[Activity]
In the data below, which lines hold "file"? Copy every one.
********
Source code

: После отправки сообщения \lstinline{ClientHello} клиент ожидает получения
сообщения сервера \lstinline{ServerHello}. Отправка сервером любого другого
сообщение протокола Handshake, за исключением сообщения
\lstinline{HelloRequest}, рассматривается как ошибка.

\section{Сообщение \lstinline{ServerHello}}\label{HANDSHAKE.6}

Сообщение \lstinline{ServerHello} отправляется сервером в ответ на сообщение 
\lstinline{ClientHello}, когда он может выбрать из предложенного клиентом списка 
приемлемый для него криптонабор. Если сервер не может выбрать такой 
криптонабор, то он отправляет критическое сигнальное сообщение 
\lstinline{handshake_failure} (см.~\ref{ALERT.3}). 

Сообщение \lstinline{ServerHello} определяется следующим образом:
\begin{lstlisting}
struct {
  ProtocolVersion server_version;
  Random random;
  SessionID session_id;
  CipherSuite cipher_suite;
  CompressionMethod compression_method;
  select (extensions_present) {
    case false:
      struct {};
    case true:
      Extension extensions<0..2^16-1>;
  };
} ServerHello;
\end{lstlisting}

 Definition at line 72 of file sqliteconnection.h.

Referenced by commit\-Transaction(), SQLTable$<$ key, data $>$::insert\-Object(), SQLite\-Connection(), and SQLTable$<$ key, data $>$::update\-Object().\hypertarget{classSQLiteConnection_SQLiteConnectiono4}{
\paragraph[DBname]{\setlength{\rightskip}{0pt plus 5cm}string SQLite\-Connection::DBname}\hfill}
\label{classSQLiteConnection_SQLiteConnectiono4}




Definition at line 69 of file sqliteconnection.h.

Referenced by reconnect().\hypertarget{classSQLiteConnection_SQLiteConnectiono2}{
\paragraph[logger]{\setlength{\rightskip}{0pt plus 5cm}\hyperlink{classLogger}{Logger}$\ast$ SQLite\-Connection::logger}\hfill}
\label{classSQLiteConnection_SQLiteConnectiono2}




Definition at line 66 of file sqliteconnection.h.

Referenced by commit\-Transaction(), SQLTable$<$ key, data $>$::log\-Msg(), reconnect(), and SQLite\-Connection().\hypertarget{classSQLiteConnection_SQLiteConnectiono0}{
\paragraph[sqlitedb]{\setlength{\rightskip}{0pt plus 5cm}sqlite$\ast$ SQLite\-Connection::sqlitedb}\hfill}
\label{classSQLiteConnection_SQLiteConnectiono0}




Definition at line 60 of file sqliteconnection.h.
********
[Final answer]
 Definition at line 72 of file sqliteconnection.h.
Definition at line 69 of file sqliteconnection.h.
Definition at line 66 of file sqliteconnection.h.
Definition at line 60 of file sqliteconnection.h.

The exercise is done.